Again though, one can be quite uncomfortable with the implicit message that the Fed needs to understand everything and try to control -- or at least monitor -- everything. If 8 years of nonstop research have led to so little, is not the program of understand heterogeneity, nonlinearity, inequality, financial "frictions" and linkages, crises and bubbles, and then masterfully address them all, just a little hopeless?

Would the Fed not do better both economically and as an institution to say, "look, our job is the price level. We take care of inflation, we do it independently and a-politically. We are not the master planner of the economy."

6. General comments

As some of the commenters point out, the speech is pretty remarkable for its implicit admission of the fact that the Fed really has very little idea of how its policies work. The jump from cocktail party speculation about, say "hysteresis" or "secular stagnation" or "anchored expectations" to serious consideration of such effects at high levels is pretty short, by scientific standards.

But in defense of Mrs. Yellen and the Fed, Mrs. Yellen is remarkably in touch with the best there is (such as it is) on these questions. I cannot imagine the top-level administrator of any other government agency, from cabinet secretaries on down, anywhere near as conversant with the state and limitations of current research.

Indeed, there is not great academic research answering these questions. And not for want of effort. Saying snarky things about the state of macroeconomics is easy. Coming up with serious answers to Mrs. Yellen’s questions is a lot harder. She is remarkably honest about her, and the Fed’s, limited understanding of the system they are trying to manage.

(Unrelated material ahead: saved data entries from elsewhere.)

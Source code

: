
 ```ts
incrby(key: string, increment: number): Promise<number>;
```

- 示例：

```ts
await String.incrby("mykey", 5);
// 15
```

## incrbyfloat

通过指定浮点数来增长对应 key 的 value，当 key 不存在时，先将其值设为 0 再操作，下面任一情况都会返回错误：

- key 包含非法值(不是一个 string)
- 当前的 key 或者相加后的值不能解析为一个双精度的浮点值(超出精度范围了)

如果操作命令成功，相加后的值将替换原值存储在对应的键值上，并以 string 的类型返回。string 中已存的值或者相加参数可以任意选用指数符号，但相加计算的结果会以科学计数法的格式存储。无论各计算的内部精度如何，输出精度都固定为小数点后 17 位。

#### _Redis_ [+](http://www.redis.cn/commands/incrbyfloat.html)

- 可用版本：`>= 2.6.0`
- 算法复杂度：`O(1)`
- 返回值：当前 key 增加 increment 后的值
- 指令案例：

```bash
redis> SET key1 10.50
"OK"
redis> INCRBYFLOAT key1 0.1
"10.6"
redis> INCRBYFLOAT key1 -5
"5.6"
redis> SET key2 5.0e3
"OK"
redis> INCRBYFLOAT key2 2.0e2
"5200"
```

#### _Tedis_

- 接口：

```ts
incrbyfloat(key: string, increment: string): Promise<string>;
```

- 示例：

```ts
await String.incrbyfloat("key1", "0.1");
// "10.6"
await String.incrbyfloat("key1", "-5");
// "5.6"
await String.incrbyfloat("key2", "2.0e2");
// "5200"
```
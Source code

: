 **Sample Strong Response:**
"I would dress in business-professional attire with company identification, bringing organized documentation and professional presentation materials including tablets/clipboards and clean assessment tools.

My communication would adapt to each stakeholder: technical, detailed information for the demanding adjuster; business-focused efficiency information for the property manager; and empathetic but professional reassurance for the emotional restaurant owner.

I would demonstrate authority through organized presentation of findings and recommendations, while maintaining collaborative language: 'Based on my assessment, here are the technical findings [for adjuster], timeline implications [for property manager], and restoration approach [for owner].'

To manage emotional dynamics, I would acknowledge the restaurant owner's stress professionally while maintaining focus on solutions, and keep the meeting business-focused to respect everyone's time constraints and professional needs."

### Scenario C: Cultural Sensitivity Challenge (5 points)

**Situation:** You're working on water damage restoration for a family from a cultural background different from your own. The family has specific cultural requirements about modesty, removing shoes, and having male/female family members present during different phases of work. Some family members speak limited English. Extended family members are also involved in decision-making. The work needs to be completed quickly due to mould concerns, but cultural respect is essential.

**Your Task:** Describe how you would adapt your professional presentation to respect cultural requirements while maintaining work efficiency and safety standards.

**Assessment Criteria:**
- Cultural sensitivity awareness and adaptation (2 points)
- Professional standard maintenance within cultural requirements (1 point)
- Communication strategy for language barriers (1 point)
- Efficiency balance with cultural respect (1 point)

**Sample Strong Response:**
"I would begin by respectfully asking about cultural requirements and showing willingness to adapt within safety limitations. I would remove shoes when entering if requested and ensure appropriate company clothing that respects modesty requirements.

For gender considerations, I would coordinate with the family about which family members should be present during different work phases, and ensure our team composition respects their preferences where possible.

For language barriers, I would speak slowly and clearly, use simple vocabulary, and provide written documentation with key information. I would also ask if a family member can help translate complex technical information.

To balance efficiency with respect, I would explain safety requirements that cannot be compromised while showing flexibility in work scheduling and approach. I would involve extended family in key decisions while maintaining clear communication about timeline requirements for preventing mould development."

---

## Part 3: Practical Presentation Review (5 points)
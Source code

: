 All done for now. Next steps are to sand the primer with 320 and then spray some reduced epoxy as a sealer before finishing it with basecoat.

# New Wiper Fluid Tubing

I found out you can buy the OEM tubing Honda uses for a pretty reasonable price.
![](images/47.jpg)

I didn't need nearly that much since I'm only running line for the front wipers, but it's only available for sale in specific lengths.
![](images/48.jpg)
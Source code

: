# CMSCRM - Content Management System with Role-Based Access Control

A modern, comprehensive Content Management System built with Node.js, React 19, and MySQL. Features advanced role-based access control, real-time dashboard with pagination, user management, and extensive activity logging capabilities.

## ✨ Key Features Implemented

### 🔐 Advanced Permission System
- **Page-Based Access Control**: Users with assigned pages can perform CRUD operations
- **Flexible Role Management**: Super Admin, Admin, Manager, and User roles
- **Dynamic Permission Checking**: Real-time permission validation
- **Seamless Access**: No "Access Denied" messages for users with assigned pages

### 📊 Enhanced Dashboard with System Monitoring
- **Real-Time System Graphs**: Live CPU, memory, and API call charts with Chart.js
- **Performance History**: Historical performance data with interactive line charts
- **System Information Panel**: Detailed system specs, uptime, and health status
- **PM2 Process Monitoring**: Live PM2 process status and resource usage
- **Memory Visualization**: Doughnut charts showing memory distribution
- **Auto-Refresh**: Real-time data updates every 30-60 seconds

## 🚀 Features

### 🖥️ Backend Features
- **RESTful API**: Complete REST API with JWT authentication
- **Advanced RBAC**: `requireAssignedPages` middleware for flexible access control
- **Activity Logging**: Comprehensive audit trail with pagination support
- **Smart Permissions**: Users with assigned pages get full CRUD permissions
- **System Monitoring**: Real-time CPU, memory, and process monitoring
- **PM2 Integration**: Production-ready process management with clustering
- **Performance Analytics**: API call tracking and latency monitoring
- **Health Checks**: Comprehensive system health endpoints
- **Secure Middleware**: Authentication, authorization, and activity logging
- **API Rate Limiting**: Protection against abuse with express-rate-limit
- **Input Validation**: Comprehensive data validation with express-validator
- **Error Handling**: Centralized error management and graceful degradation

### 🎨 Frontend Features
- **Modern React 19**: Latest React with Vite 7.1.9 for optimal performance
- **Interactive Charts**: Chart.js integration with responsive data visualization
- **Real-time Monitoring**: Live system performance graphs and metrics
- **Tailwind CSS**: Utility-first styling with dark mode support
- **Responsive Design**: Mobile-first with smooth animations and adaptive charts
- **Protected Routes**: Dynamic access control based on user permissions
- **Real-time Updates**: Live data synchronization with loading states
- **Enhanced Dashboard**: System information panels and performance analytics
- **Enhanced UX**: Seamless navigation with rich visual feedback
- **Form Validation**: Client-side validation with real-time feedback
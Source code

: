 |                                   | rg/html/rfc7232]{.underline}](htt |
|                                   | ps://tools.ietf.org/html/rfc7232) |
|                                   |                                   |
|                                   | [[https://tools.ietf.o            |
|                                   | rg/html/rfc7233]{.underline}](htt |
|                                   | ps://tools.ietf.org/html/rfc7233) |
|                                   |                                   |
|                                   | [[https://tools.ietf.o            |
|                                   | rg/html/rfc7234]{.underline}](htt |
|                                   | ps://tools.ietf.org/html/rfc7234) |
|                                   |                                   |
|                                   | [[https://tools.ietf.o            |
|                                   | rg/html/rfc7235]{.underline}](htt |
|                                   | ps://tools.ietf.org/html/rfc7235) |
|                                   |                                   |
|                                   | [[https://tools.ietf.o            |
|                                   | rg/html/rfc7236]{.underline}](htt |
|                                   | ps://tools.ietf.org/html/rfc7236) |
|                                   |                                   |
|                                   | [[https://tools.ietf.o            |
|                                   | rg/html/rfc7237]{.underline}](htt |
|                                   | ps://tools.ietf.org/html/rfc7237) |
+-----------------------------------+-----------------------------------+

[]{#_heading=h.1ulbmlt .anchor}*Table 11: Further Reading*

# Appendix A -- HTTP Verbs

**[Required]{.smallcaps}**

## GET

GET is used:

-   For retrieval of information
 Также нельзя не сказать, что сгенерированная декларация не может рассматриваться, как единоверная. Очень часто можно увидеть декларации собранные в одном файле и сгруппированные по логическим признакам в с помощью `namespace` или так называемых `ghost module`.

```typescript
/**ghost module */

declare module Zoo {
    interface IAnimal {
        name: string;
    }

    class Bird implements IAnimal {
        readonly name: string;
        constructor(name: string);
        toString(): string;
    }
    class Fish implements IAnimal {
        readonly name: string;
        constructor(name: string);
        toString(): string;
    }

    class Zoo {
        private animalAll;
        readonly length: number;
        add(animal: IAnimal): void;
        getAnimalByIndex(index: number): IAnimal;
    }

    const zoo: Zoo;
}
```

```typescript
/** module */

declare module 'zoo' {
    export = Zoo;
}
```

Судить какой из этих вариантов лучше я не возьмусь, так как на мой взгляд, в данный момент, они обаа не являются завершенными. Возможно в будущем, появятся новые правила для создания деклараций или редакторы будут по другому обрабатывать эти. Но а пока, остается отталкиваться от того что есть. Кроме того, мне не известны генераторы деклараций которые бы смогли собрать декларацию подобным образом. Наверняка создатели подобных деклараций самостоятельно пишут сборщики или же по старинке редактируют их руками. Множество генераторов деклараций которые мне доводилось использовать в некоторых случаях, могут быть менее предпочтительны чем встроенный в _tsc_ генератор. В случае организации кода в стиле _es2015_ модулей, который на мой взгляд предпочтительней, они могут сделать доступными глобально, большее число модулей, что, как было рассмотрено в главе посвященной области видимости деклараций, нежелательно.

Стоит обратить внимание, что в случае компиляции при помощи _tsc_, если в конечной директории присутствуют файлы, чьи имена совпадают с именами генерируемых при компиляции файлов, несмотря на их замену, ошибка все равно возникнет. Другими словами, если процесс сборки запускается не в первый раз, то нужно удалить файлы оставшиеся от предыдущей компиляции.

Compare the Fed here to the rest of the economic policy world -- the FTCs regulation of mergers (about 50 years behind anti-trust economics and legal scholarship), the FCC's regulation of the internet, the SEC's regulation of financial markets, the FSOC (indulging the Fed) regulation of "financial stability,” the CFPB “protection” efforts and so on. Anchoring, hysteresis and heterogeneity are scientific bedrock compared to "contagion," “liquidity," "abuse" and all the other mumbo-jumbo these agencies think they understand and control. And their pretense of knowledge is off the charts greater than Ms. Yellen's humility.